Learning to Segment Liquids in Real-world Images
Jonas Li, Michelle Li, Luke Liu, Heng Fan
TL;DR
Segmenting liquids in real-world images is difficult due to transparency, reflectance, and deformable shapes. The authors introduce LQDS, a 5000-image, 14-class dataset, and LQDM, a dual-branch ViT-based network that uses boundary-guided cross-attention to refine liquid masks. The approach is trained with a combined loss $L = L_m + \omega L_b$ and boundary supervision, achieving state-of-the-art performance on LQDS and demonstrating generalization to ADE20K. These results establish a strong baseline for liquid segmentation with clear implications for robotics, enabling safer navigation and manipulation around liquids.
Abstract
Different types of liquids such as water, wine and medicine appear in all aspects of daily life. However, limited attention has been given to the task, hindering the ability of robots to avoid or interact with liquids safely. The segmentation of liquids is difficult because liquids come in diverse appearances and shapes; moreover, they can be both transparent or reflective, taking on arbitrary objects and scenes from the background or surroundings.
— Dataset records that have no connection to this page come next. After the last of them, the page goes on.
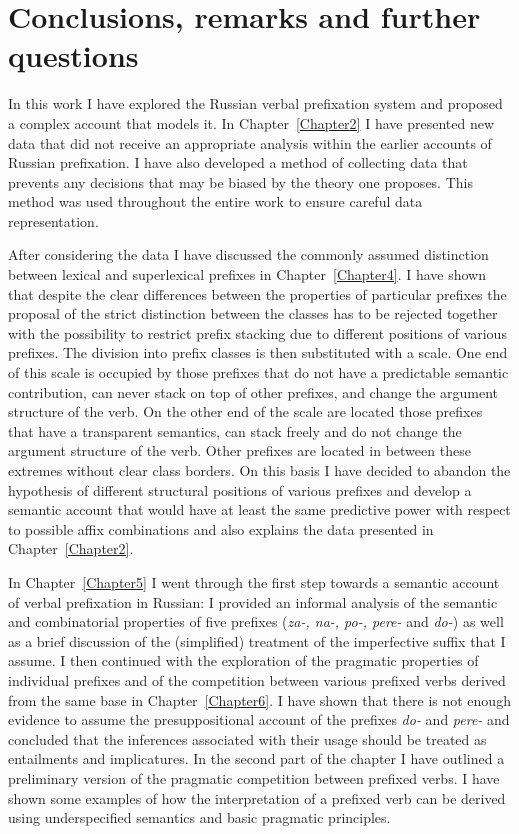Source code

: 
\chapter{Conclusions, remarks and further questions} %
\label{Chapter9}

In this work I have explored the Russian verbal prefixation system and proposed a complex account that models it. In Chapter~\ref{Chapter2} I have presented new data that did not receive an appropriate analysis within the earlier accounts of Russian prefixation. I have also developed a method of collecting data that prevents any decisions that may be biased by the theory one proposes. This method was used throughout the entire work to ensure careful data representation.

After considering the data I have discussed the commonly assumed distinction between lexical and superlexical prefixes in Chapter~\ref{Chapter4}. I have shown that despite the clear differences between the properties of particular prefixes the proposal of the strict distinction between the classes has to be rejected together with the possibility to restrict prefix stacking due to different positions of various prefixes. The division into prefix classes is then substituted with a scale. One end of this scale is occupied by those prefixes that do not have a predictable semantic contribution, can never stack on top of other prefixes, and change the argument structure of the verb. On the other end of the scale are located those prefixes that have a transparent semantics, can stack freely and do not change the argument structure of the verb. Other prefixes are located in between these extremes without clear class borders. On this basis I have decided to abandon the hypothesis of different structural positions of various prefixes and develop a semantic account that would have at least the same predictive power with respect to possible affix combinations and also explains the data presented in Chapter~\ref{Chapter2}.

In Chapter~\ref{Chapter5} I went through the first step towards a semantic account of verbal prefixation in Russian: I provided an informal analysis of the semantic and combinatorial properties of five prefixes (\textit{za-, na-, po-, pere-} and \textit{do-}) as well as a brief discussion of the (simplified) treatment of the imperfective suffix that I assume. I then continued with the exploration of the pragmatic properties of individual prefixes and of the competition between various prefixed verbs derived from the same base in Chapter~\ref{Chapter6}. I have shown that there is not enough evidence to assume the presuppositional account of the prefixes \textit{do-} and \textit{pere-} and concluded that the inferences associated with their usage should be treated as entailments and implicatures. In the second part of the chapter I have outlined a preliminary version of the pragmatic competition between prefixed verbs. I have shown some examples of how the interpretation of a prefixed verb can be derived using underspecified semantics and basic pragmatic principles.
To take on this challenge, we construct a large-scale dataset of liquids named LQDS consisting of 5000 real-world images annotated into 14 distinct classes, and design a novel liquid detection model named LQDM, which leverages cross-attention between a dedicated boundary branch and the main segmentation branch to enhance segmentation predictions. Extensive experiments demonstrate the effectiveness of LQDM on the test set of LQDS, outperforming state-of-the-art methods and establishing a strong baseline for the semantic segmentation of liquids.